7 En zij ontzetten zich allen, en verwonderden zich, zeggende tot elkander: Ziet, zijn niet alle dezen, die daar spreken, Galileers?
And they were all amazed and wondered, saying to one another, Behold, are not all these, that are speaking, Galileans?
8 En hoe horen wij hen een iegelijk in onze eigen taal, in welke wij geboren zijn?
and how do we every one hear them in our own native tongue?
9 Parthers, en Meders, en Elamieten, en de inwoners zijn van Mesopotamie, en Judea, en Cappadocie, Pontus en Azie.
Parthians and Medes and Elamites, and those that dwell in Mesopotamia, and Judea, and Capadocia, Pontus and Asia, Phrygia and Pamphylia,
10 En Frygie, en Pamfylie, Egypte, en de delen van Libye, hetwelk bij Cyrene ligt, en uitlandse Romeinen, beiden Joden en Jodengenoten;
Egypt and the parts of Libya about Cyrene, and strangers from Rome, Jews and proselytes,
11 Kretenzen en Arabieren, wij horen hen in onze talen de grote werken Gods spreken.
Cretans and Arabians, we hear them speaking in our own tongues the wonderful works of God.
12 En zij ontzetten zich allen, en werden twijfelmoedig, zeggende, de een tegen den ander: Wat wil toch dit zijn?
And they were all amazed and in doubt, saying one to another, What can this mean?
13 En anderen, spottende, zeiden: Zij zijn vol zoeten wijns.
but others scoffing said, they are full of sweet wine.
14 Maar Petrus, staande met de elven, verhief zijn stem, en sprak tot hen: Gij Joodse mannen, en gij allen, die te Jeruzalem woont, dit zij u bekend, en laat mijn woorden tot uw oren ingaan.
But Peter standing up with the eleven, raised his voice and said unto them, Ye men of Judea, and all ye that dwell at Jerusalem, be this known unto you, and listen to my words:
15 Want deze zijn niet dronken, gelijk gij vermoedt; want het is eerst de derde ure van de dag.
for these men are not drunk, as ye suppose; for it is but the third hour of the day.
16 Maar dit is het, wat gesproken is door den profeet Joel:
But this is that which was spoken of by the prophet Joel,
17 En het zal zijn in de laatste dagen, (zegt God) Ik zal uitstorten van Mijn Geest op alle vlees; en uw zonen en uw dochters zullen profeteren, en uw jongelingen zullen gezichten zien, en uw ouden zullen dromen dromen.
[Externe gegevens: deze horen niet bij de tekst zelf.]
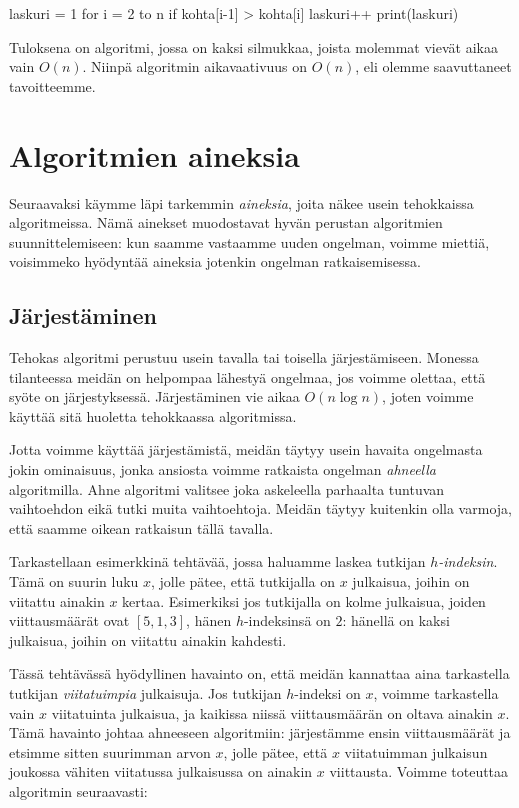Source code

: \begin{code}
laskuri = 1
for i = 2 to n
    if kohta[i-1] > kohta[i]
        laskuri++
print(laskuri)
\end{code}

Tuloksena on algoritmi, jossa on kaksi silmukkaa,
joista molemmat vievät aikaa vain $O(n)$.
Niinpä algoritmin aikavaativuus on $O(n)$,
eli olemme saavuttaneet tavoitteemme.

\section{Algoritmien aineksia}

Seuraavaksi käymme läpi tarkemmin \emph{aineksia},
joita näkee usein tehokkaissa algoritmeissa.
Nämä ainekset muodostavat hyvän perustan algoritmien
suunnittelemiseen: kun saamme vastaamme uuden ongelman,
voimme miettiä, voisimmeko hyödyntää aineksia jotenkin
ongelman ratkaisemisessa.

\subsection{Järjestäminen}

Tehokas algoritmi perustuu usein tavalla tai toisella järjestämiseen.
Monessa tilanteessa meidän on helpompaa lähestyä ongelmaa,
jos voimme olettaa, että syöte on järjestyksessä.
Järjestäminen vie aikaa $O(n \log n)$, joten voimme käyttää sitä
huoletta tehokkaassa algoritmissa.

Jotta voimme käyttää järjestämistä, meidän täytyy usein havaita
ongelmasta jokin ominaisuus, jonka ansiosta voimme ratkaista
ongelman \emph{ahneella} algoritmilla.
Ahne algoritmi valitsee joka askeleella parhaalta tuntuvan
vaihtoehdon eikä tutki muita vaihtoehtoja.
Meidän täytyy kuitenkin olla varmoja, että saamme oikean ratkaisun tällä tavalla.

Tarkastellaan esimerkkinä tehtävää, jossa haluamme laskea
tutkijan \emph{$h$-indeksin}. Tämä on suurin luku $x$, jolle pätee,
että tutkijalla on $x$ julkaisua, joihin on viitattu ainakin $x$ kertaa.
Esimerkiksi jos tutkijalla on kolme julkaisua,
joiden viittausmäärät ovat $[5,1,3]$, hänen $h$-indeksinsä on $2$:
hänellä on kaksi julkaisua, joihin on viitattu ainakin kahdesti.

Tässä tehtävässä hyödyllinen havainto on, että meidän kannattaa aina
tarkastella tutkijan \emph{viitatuimpia} julkaisuja.
Jos tutkijan $h$-indeksi on $x$, voimme tarkastella vain $x$ viitatuinta
julkaisua, ja kaikissa niissä viittausmäärän on oltava ainakin $x$.
Tämä havainto johtaa ahneeseen algoritmiin: järjestämme ensin
viittausmäärät ja etsimme sitten suurimman arvon $x$,
jolle pätee, että $x$ viitatuimman julkaisun joukossa vähiten viitatussa
julkaisussa on ainakin $x$ viittausta. Voimme toteuttaa algoritmin seuraavasti:

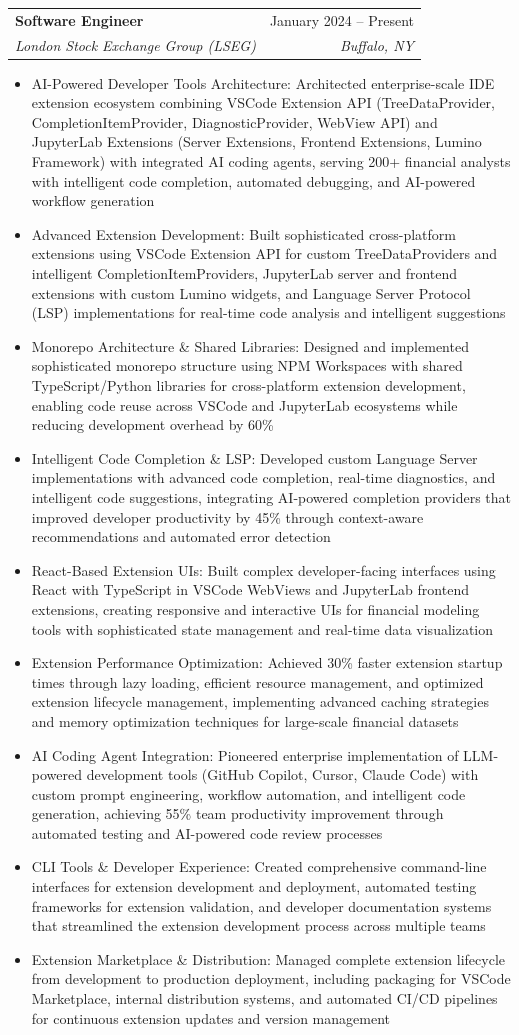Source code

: \documentclass[a4paper,11pt]{article}
\makeatletter
\newcommand{\resumeItem}[1]{
  \item\small{
    {#1 \vspace{-2pt}}
  }
}
\newcommand{\resumeSubheading}[4]{
  \vspace{-2pt}\item
    \begin{tabular*}{0.97\textwidth}[t]{l@{\extracolsep{\fill}}r}
      \textbf{#1} & #2 \\
      \textit{\small#3} & \textit{\small #4} \\
    \end{tabular*}\vspace{-7pt}
}
\newcommand{\resumeItemListStart}{\begin{itemize}}
\newcommand{\resumeItemListEnd}{\end{itemize}\vspace{-5pt}}
\makeatother
\begin{document}
    \resumeSubheading
      {Software Engineer}{January 2024 -- Present}
      {London Stock Exchange Group (LSEG)}{Buffalo, NY}
      \resumeItemListStart
        \resumeItem{AI-Powered Developer Tools Architecture: Architected enterprise-scale IDE extension ecosystem combining VSCode Extension API (TreeDataProvider, CompletionItemProvider, DiagnosticProvider, WebView API) and JupyterLab Extensions (Server Extensions, Frontend Extensions, Lumino Framework) with integrated AI coding agents, serving 200+ financial analysts with intelligent code completion, automated debugging, and AI-powered workflow generation}
        \resumeItem{Advanced Extension Development: Built sophisticated cross-platform extensions using VSCode Extension API for custom TreeDataProviders and intelligent CompletionItemProviders, JupyterLab server and frontend extensions with custom Lumino widgets, and Language Server Protocol (LSP) implementations for real-time code analysis and intelligent suggestions}
        \resumeItem{Monorepo Architecture \& Shared Libraries: Designed and implemented sophisticated monorepo structure using NPM Workspaces with shared TypeScript/Python libraries for cross-platform extension development, enabling code reuse across VSCode and JupyterLab ecosystems while reducing development overhead by 60\%}
        \resumeItem{Intelligent Code Completion \& LSP: Developed custom Language Server implementations with advanced code completion, real-time diagnostics, and intelligent code suggestions, integrating AI-powered completion providers that improved developer productivity by 45\% through context-aware recommendations and automated error detection}
        \resumeItem{React-Based Extension UIs: Built complex developer-facing interfaces using React with TypeScript in VSCode WebViews and JupyterLab frontend extensions, creating responsive and interactive UIs for financial modeling tools with sophisticated state management and real-time data visualization}
        \resumeItem{Extension Performance Optimization: Achieved 30\% faster extension startup times through lazy loading, efficient resource management, and optimized extension lifecycle management, implementing advanced caching strategies and memory optimization techniques for large-scale financial datasets}
        \resumeItem{AI Coding Agent Integration: Pioneered enterprise implementation of LLM-powered development tools (GitHub Copilot, Cursor, Claude Code) with custom prompt engineering, workflow automation, and intelligent code generation, achieving 55\% team productivity improvement through automated testing and AI-powered code review processes}
        \resumeItem{CLI Tools \& Developer Experience: Created comprehensive command-line interfaces for extension development and deployment, automated testing frameworks for extension validation, and developer documentation systems that streamlined the extension development process across multiple teams}
        \resumeItem{Extension Marketplace \& Distribution: Managed complete extension lifecycle from development to production deployment, including packaging for VSCode Marketplace, internal distribution systems, and automated CI/CD pipelines for continuous extension updates and version management}
      \resumeItemListEnd
\end{document}
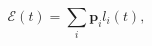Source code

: \documentclass{article}
\renewcommand{\vec}[1]{\ensuremath{\mathbf{#1}}}
\begin{document}
\begin{equation}
  \mathcal{E}(t)=\sum\limits_i \vec{p}_il_i(t),
\nonumber\end{equation}
\end{document}
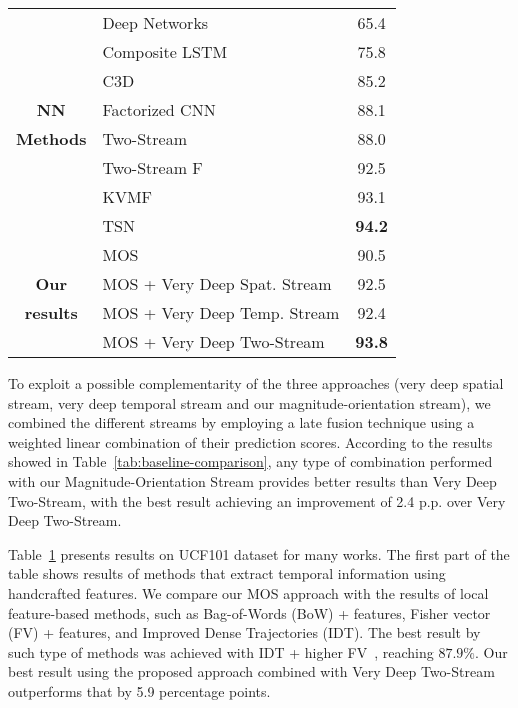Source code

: \documentclass[10pt,conference]{IEEEtran}
\begin{document}
\begin{table}[!htb]
\begin{small}
\begin{tabular}{clc}
			& Deep Networks~\cite{Karpathy:2014} & \multicolumn{1}{c}{65.4} \\
			& Composite LSTM~\cite{Srivastava:2015} & \multicolumn{1}{c}{75.8} \\
			& C3D~\cite{Tran:2015} & \multicolumn{1}{c}{85.2}  \\
			\multirow{1}{*}{\textbf{NN}} & Factorized CNN~\cite{Sun:2015} & \multicolumn{1}{c}{88.1}  \\
			\multirow{1}{*}{\textbf{Methods}} & Two-Stream~\cite{Simonyan:2014} & \multicolumn{1}{c}{88.0}\\ 
			& Two-Stream F~\cite{Feichtenhofer:2016} & \multicolumn{1}{c}{92.5}  \\
			& KVMF~\cite{Zhu:2016} & \multicolumn{1}{c}{93.1} \\
			& TSN~\cite{Wang:2016} & \multicolumn{1}{c}{\textbf{94.2}} \\
			\midrule
			&\multirow{1}{*}{MOS} & \multicolumn{1}{c}{\multirow{1}{*}{{90.5}}} \\
			\multirow{1}{*}{\textbf{Our}} & \multirow{1}{*}{MOS + Very Deep Spat. Stream} & \multicolumn{1}{c}{\multirow{1}{*}{{92.5}}} \\
			\multirow{1}{*}{\textbf{results}} & \multirow{1}{*}{MOS + Very Deep Temp. Stream} & \multicolumn{1}{c}{\multirow{1}{*}{{92.4}}}  \\
			& \multirow{1}{*}{MOS + Very Deep Two-Stream} & \multicolumn{1}{c}{\multirow{1}{*}{{\textbf{93.8}}}} \\
			\bottomrule
		\end{tabular}
		\label{tab:ucf101-comparison}
	\end{small}
\end{table}

To exploit a possible complementarity of the three approaches  (very deep spatial stream, very deep temporal stream and our magnitude-orientation stream),  we combined the different streams by employing a late fusion technique using a weighted linear combination of their prediction scores. According to the results showed in Table~\ref{tab:baseline-comparison}, any type of combination performed with our Magnitude-Orientation Stream provides better results than Very Deep Two-Stream, with the best result achieving an improvement of 2.4 p.p. over Very Deep Two-Stream.



Table~\ref{tab:ucf101-comparison} presents results on UCF101 dataset for many works. The first part of the table shows results of methods that extract temporal information using handcrafted features. We compare our MOS approach with the results of local feature-based methods, such as Bag-of-Words (BoW) + features, Fisher vector (FV) + features, and Improved Dense Trajectories (IDT). The best result by such type of methods was achieved with IDT + higher FV~\cite{Peng:2016}, reaching $87.9\%$. Our best result using the proposed approach combined with Very Deep Two-Stream outperforms that by 5.9 percentage points.
\end{document}
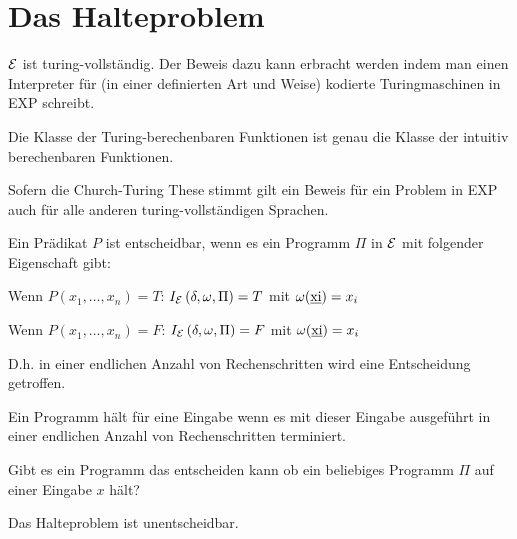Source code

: \section{Das Halteproblem}\label{sec:halteproblem}
$\mathcal{E}$ ist turing-vollständig. Der Beweis dazu kann erbracht werden indem man einen 
Interpreter für (in einer definierten Art und Weise) kodierte Turingmaschinen in EXP schreibt.
\begin{defn}
Die Klasse der Turing-berechenbaren Funktionen ist genau die Klasse der intuitiv berechenbaren Funktionen.
\end{defn}
Sofern die Church-Turing These stimmt gilt ein Beweis für ein Problem in EXP auch für alle anderen turing-vollständigen Sprachen.

\begin{defn}[Entscheidungsproblem]
Ein Prädikat $P$ ist entscheidbar, wenn es ein Programm $\Pi$ in $\mathcal{E}$ mit folgender Eigenschaft gibt:
\begin{\whichitem}
\item Wenn $P(x_1,\ldots,x_n)=T$: $I_{\mathcal{E}}\left(\delta,\omega,\Pi\right)=T$ mit $\omega(\text{\underline{xi}})=x_i$
\item Wenn $P(x_1,\ldots,x_n)=F$: $I_{\mathcal{E}}\left(\delta,\omega,\Pi\right)=F$ mit $\omega(\text{\underline{xi}})=x_i$
\end{\whichitem}
D.h. in einer endlichen Anzahl von Rechenschritten wird eine Entscheidung getroffen.
\end{defn}

Ein Programm hält für eine Eingabe wenn es mit dieser Eingabe ausgeführt in einer endlichen Anzahl von Rechenschritten terminiert.

\begin{defn}[Halteproblem]
Gibt es ein Programm das entscheiden kann ob ein beliebiges Programm $\Pi$ auf einer Eingabe $x$ hält?
\end{defn}

\begin{satz}
Das Halteproblem ist unentscheidbar.
\end{satz}


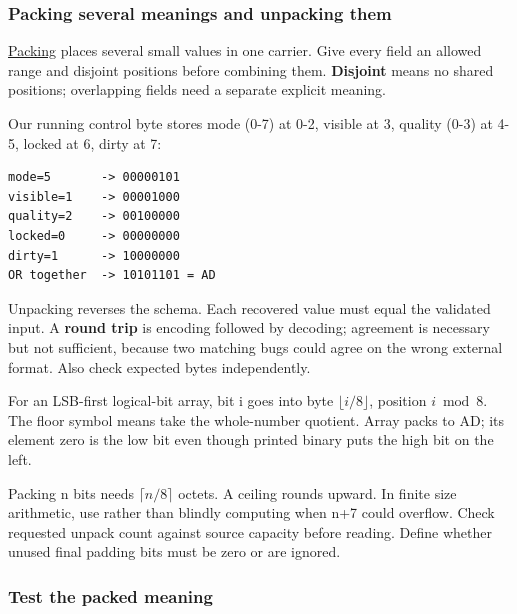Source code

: \subsubsection{Packing several meanings and unpacking them}\label{01-foundations-i-ch001-packing-several-meanings-and-unpacking-them}

\hypertarget{01-foundations-i-ch001-packing-several-meanings-and-unpacking-them}{}

\hyperref[appendix-1f9963e1a5d1]{Packing} places several small values in one carrier. Give every field an allowed range and disjoint positions before combining them. \textbf{Disjoint} means no shared positions; overlapping fields need a separate explicit meaning.

Our running control byte stores mode (0-7) at 0-2, visible at 3, quality (0-3) at 4-5, locked at 6, dirty at 7:

\begin{verbatim}
mode=5       -> 00000101
visible=1    -> 00001000
quality=2    -> 00100000
locked=0     -> 00000000
dirty=1      -> 10000000
OR together  -> 10101101 = AD
\end{verbatim}

Unpacking reverses the schema. Each recovered value must equal the validated input. A \textbf{round trip} is encoding followed by decoding; agreement is necessary but not sufficient, because two matching bugs could agree on the wrong external format. Also check expected bytes independently.

For an LSB-first logical-bit array, bit i goes into byte \(\lfloor i/8\rfloor\), position \(i\bmod8\). The floor symbol means take the whole-number quotient. Array \BookInlineCode{{{[}}{1}{,}{0}{,}{1}{,}{1}{,}{0}{,}{1}{,}{0}{,}{1}{{]}}}{{[}1,0,1,1,0,1,0,1{]}} packs to AD; its element zero is the low bit even though printed binary puts the high bit on the left.

Packing n bits needs \(\lceil n/8\rceil\) octets. A ceiling rounds upward. In finite size arithmetic, use  rather than blindly computing  when n+7 could overflow. Check requested unpack count against source capacity before reading. Define whether unused final padding bits must be zero or are ignored.

\subsubsection{Test the packed meaning}\label{01-foundations-i-ch001-test-the-packed-meaning}

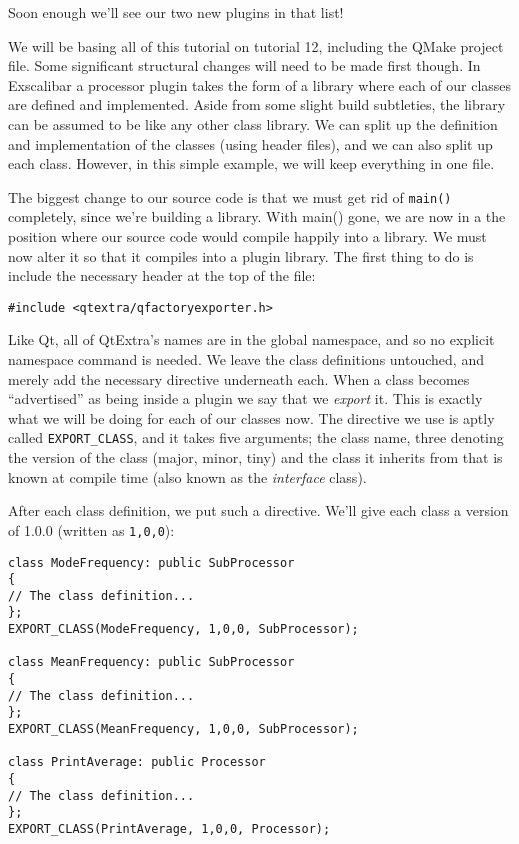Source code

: Soon enough we'll see our two new plugins in that list!

We will be basing all of this tutorial on tutorial 12, including the QMake project file. Some significant structural changes will need to be made first though. In Exscalibar a processor plugin takes the form of a library where each of our classes are defined and implemented. Aside from some slight build subtleties, the library can be assumed to be like any other class library. We can split up the definition and implementation of the classes (using header files), and we can also split up each class. However, in this simple example, we will keep everything in one file.

The biggest change to our source code is that we must get rid of \texttt{main()} completely, since we're building a library. With main() gone, we are now in a the position where our source code would compile happily into a library. We must now alter it so that it compiles into a plugin library. The first thing to do is include the necessary header at the top of the file:

\begin{verbatim}
#include <qtextra/qfactoryexporter.h>
\end{verbatim}

Like Qt, all of QtExtra's names are in the global namespace, and so no explicit namespace command is needed. We leave the class definitions untouched, and merely add the necessary directive underneath each. When a class becomes ``advertised'' as being inside a plugin we say that we \textit{export} it. This is exactly what we will be doing for each of our classes now. The directive we use is aptly called \texttt{EXPORT\_CLASS}, and it takes five arguments; the class name, three denoting the version of the class (major, minor, tiny) and the class it inherits from that is known at compile time (also known as the \textit{interface} class).

After each class definition, we put such a directive. We'll give each class a version of 1.0.0 (written as \texttt{1,0,0}):

\begin{verbatim}
class ModeFrequency: public SubProcessor
{
// The class definition...
};
EXPORT_CLASS(ModeFrequency, 1,0,0, SubProcessor);

class MeanFrequency: public SubProcessor
{
// The class definition...
};
EXPORT_CLASS(MeanFrequency, 1,0,0, SubProcessor);

class PrintAverage: public Processor
{
// The class definition...
};
EXPORT_CLASS(PrintAverage, 1,0,0, Processor);
\end{verbatim}

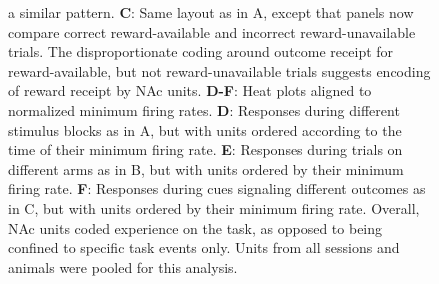 \documentclass[11pt]{article}
\newcommand{\bsf}[1]{\textbf{#1}}
\begin{document}
\begin{figure}[ht!]
{a similar pattern. \bsf{C}: Same layout as in A, except that panels now compare
correct reward-available and incorrect reward-unavailable trials. The disproportionate coding around outcome receipt for reward-available, but not reward-unavailable
trials suggests encoding of reward receipt by NAc units. \bsf{D-F}: Heat plots aligned to normalized minimum firing rates. \bsf{D}: Responses during different stimulus blocks as in A, but with units ordered according to
the time of their minimum firing rate. \bsf{E}: Responses during trials on different arms as in B, but with units ordered by their minimum
firing rate. \bsf{F}: Responses during cues signaling different outcomes as in C, but with units ordered by their minimum firing
rate. Overall, NAc units coded experience on the task, as opposed to being
confined to specific task events only. Units from all sessions and animals
were pooled for this analysis.}
\label{fig:NP_tiling}
\end{figure} \clearpage


\end{document}
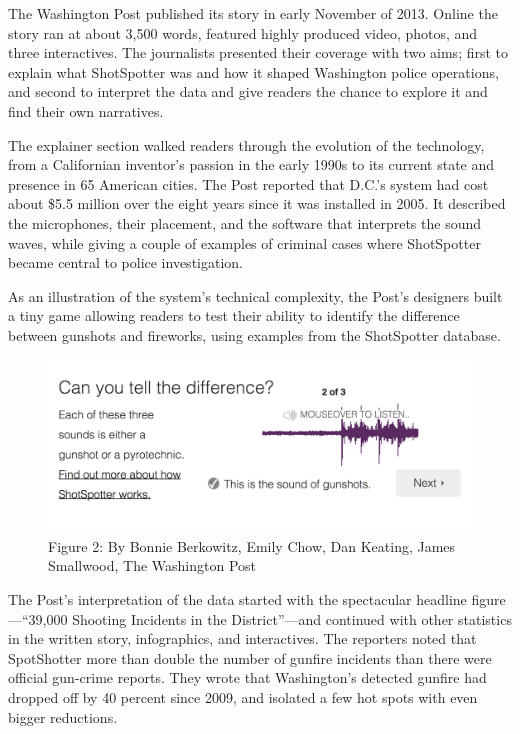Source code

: The Washington Post published its story in early November of 2013. Online
the story ran at about 3,500 words, featured highly produced video, photos,
and three interactives. The journalists presented their coverage with two
aims; first to explain what ShotSpotter was and how it shaped Washington
police operations, and second to interpret the data and give readers the
chance to explore it and find their own narratives.

The explainer section walked readers through the evolution of the technology,
from a Californian inventor's passion in the early 1990s to its current
state and presence in 65 American cities. The Post reported that D.C.'s system
had cost about \$5.5 million over the eight years since it was installed in
2005. It described the microphones, their placement, and the software that
interprets the sound waves, while giving a couple of examples of criminal
cases where ShotSpotter became central to police investigation.

As an illustration of the system's technical complexity, the Post's designers
built a tiny game allowing readers to test their ability to identify the difference
between gunshots and fireworks, using examples from the ShotSpotter
database.

    \begin{figure}
    \includegraphics{images/WaPoGunshotGame.png}
    \caption{Figure 2: By Bonnie Berkowitz, Emily Chow, Dan Keating, James Smallwood, The Washington Post}
    \end{figure}

The Post's interpretation of the data started with the spectacular headline
figure—``39,000 Shooting Incidents in the District''—and continued with
other statistics in the written story, infographics, and interactives. The
reporters noted that SpotShotter more than double the number of gunfire incidents than there were official gun-crime reports. They wrote that Washington's
detected gunfire had dropped off by 40 percent since 2009, and
isolated a few hot spots with even bigger reductions.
"And it shall come to pass in the last days (saith God) that I will pour out of my Spirit upon all flesh, and your sons and your daughters shall prophesy; and your young men shall see visions, and your old men shall dream dreams:
18 En ook op Mijn dienstknechten, en op Mijn dienstmaagden, zal Ik in die dagen van Mijn Geest uitstorten, en zij zullen profeteren.
yea and on my servants and on my handmaids, in those days, I will pour out of my Spirit, and they also shall prophesy.
19 En Ik zal wonderen geven in den hemel boven, en tekenen op de aarde beneden, bloed en vuur, en rookdamp.
And I will give prodigies in the heaven, and signs upon the earth; blood, and fire, and smoky vapour.
20 De zon zal veranderd worden in duisternis, en de maan in bloed, eer dat de grote en doorluchtige dag des Heeren komt.
The sun shall be turned into darkness, and the moon into blood, before that great and illustrious day of the Lord come.
21 En het zal zijn, dat een iegelijk, die den Naam des Heeren zal aanroepen, zalig zal worden.
And whosoever shall call on the name of the Lord, shall be saved."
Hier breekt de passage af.